Whether the aim is to make an exact recreation or to take the essence of a classic piece of gear and build on it, there's far more to the process of designing a plug-in to emulate a hardware processor than meets the eye. An intimate knowledge of the way the original system functions is essential, as is a full understanding of how to model that time‑dependent behaviour to match a full range of input signals and front‑panel settings. But, having developed a series of multi‑variable differential equations that mathematically represent that processor's fundamental reasons for being, the translation into processing code takes time and a lot of experience. The development team will need to listen to the result for all user settings, and ensure that the in‑progress code mimics the targeted device in every important aspect. Only then will it be released to end users.
Debate over the precise degree of accuracy of these emulations is unlikely to go away, but while the coveted originals are often rare and expensive, modelled plug‑ins provide a means for every DAW user to access their distinctive character. Plus, of course, we can use as many instances of them as our computers can handle!
Mel Lambert has been intimately involved with production industries on both sides of the Atlantic for more years than he cares to remember.

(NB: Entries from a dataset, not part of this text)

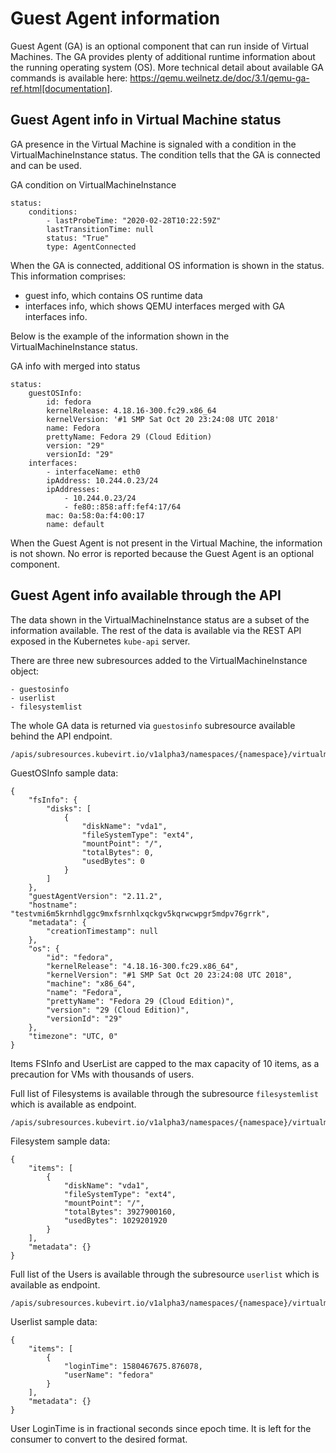 # Guest Agent information

Guest Agent (GA) is an optional component that can run inside of Virtual Machines.
The GA provides plenty of additional runtime information about the running operating system (OS).
More technical detail about available GA commands is available here: https://qemu.weilnetz.de/doc/3.1/qemu-ga-ref.html[documentation].


## Guest Agent info in Virtual Machine status

GA presence in the Virtual Machine is signaled with a condition in the VirtualMachineInstance status.
The condition tells that the GA is connected and can be used.

GA condition on VirtualMachineInstance

    status:
        conditions:
            - lastProbeTime: "2020-02-28T10:22:59Z"
            lastTransitionTime: null
            status: "True"
            type: AgentConnected


When the GA is connected, additional OS information is shown in the status.
This information comprises:

   - guest info, which contains OS runtime data
   - interfaces info, which shows QEMU interfaces merged with GA interfaces info.

Below is the example of the information shown in the VirtualMachineInstance status.

GA info with merged into status

    status:
        guestOSInfo:
            id: fedora
            kernelRelease: 4.18.16-300.fc29.x86_64
            kernelVersion: '#1 SMP Sat Oct 20 23:24:08 UTC 2018'
            name: Fedora
            prettyName: Fedora 29 (Cloud Edition)
            version: "29"
            versionId: "29"
        interfaces:
            - interfaceName: eth0
            ipAddress: 10.244.0.23/24
            ipAddresses:
                - 10.244.0.23/24
                - fe80::858:aff:fef4:17/64
            mac: 0a:58:0a:f4:00:17
            name: default

When the Guest Agent is not present in the Virtual Machine, the information is not shown. No error is reported because the Guest Agent is an optional component.


## Guest Agent info available through the API

The data shown in the VirtualMachineInstance status are a subset of the information available.
The rest of the data is available via the REST API exposed in the Kubernetes `kube-api` server.

There are three new subresources added to the VirtualMachineInstance object:

    - guestosinfo
    - userlist
    - filesystemlist


The whole GA data is returned via `guestosinfo` subresource available behind the API endpoint.

    /apis/subresources.kubevirt.io/v1alpha3/namespaces/{namespace}/virtualmachineinstances/{name}/guestosinfo


GuestOSInfo sample data:

    {
        "fsInfo": {
            "disks": [
                {
                    "diskName": "vda1",
                    "fileSystemType": "ext4",
                    "mountPoint": "/",
                    "totalBytes": 0,
                    "usedBytes": 0
                }
            ]
        },
        "guestAgentVersion": "2.11.2",
        "hostname": "testvmi6m5krnhdlggc9mxfsrnhlxqckgv5kqrwcwpgr5mdpv76grrk",
        "metadata": {
            "creationTimestamp": null
        },
        "os": {
            "id": "fedora",
            "kernelRelease": "4.18.16-300.fc29.x86_64",
            "kernelVersion": "#1 SMP Sat Oct 20 23:24:08 UTC 2018",
            "machine": "x86_64",
            "name": "Fedora",
            "prettyName": "Fedora 29 (Cloud Edition)",
            "version": "29 (Cloud Edition)",
            "versionId": "29"
        },
        "timezone": "UTC, 0"
    }

Items FSInfo and UserList are capped to the max capacity of 10 items, as a precaution for VMs with thousands of users.

Full list of Filesystems is available through the subresource `filesystemlist` which is available as endpoint.


    /apis/subresources.kubevirt.io/v1alpha3/namespaces/{namespace}/virtualmachineinstances/{name}/filesystemlist

Filesystem sample data:

    {
        "items": [
            {
                "diskName": "vda1",
                "fileSystemType": "ext4",
                "mountPoint": "/",
                "totalBytes": 3927900160,
                "usedBytes": 1029201920
            }
        ],
        "metadata": {}
    }

Full list of the Users is available through the subresource `userlist` which is available as endpoint.

    /apis/subresources.kubevirt.io/v1alpha3/namespaces/{namespace}/virtualmachineinstances/{name}/userlist



Userlist sample data:

    {
        "items": [
            {
                "loginTime": 1580467675.876078,
                "userName": "fedora"
            }
        ],
        "metadata": {}
    }

User LoginTime is in fractional seconds since epoch time. It is left for the consumer to convert to the desired format.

He is now principal of Media & Marketing, an LA‑based consulting service for the pro‑audio industry, and can be reached at firstname.lastname@example.org.
Once a basic algorithm has been developed and evaluated, the code will be ported or cross‑compiled to an appropriate format for the host CPU or a DSP card. "Writing highly efficient code can be cumbersome for both host- and DSP‑based systems,” says UA's David Berners. "Some DSP systems run in fixed-point number systems which, in certain cases, can be inconvenient; our DSPs, by contrast, run in floating-point, which avoids that problem.” Since the firm's UAD cards use only one type of [SHARC] DSP chip, "we only have to optimise our code for one system. As a result, we can write our code by hand, which is very tightly optimised, versus code generated by a compiler.”
"When we implement algorithms for native processing,” says Waves' Udi Henis, "or processing carried out on CPU-type processors, and hardware-based TDM systems, each will be optimised for efficiency. Native processing power has become so huge that computer performance has left dedicated mathematical processors way behind. Implementing plug-ins to run only on dedicated hardware cripples the possible scope offered by native processing. The best model allows both; our TDM licence lets the process run on [Pro Tools DSP cards] and on a host CPU.”
"It's generally more difficult to develop algorithms for processor cards or embedded devices,” Avid's Chris Townsend says. "There's generally less memory, no operating system and less robust development tools. On the other hand, DSP hardware can be specifically designed for the application and may be highly optimised. For Pro Tools TDM plug-ins, the audio processing algorithms are the only code that runs on the card. For embedded products, such as Eleven Rack, there's a user interface, preset handling and control processing, in addition to the DSP algorithm processing.”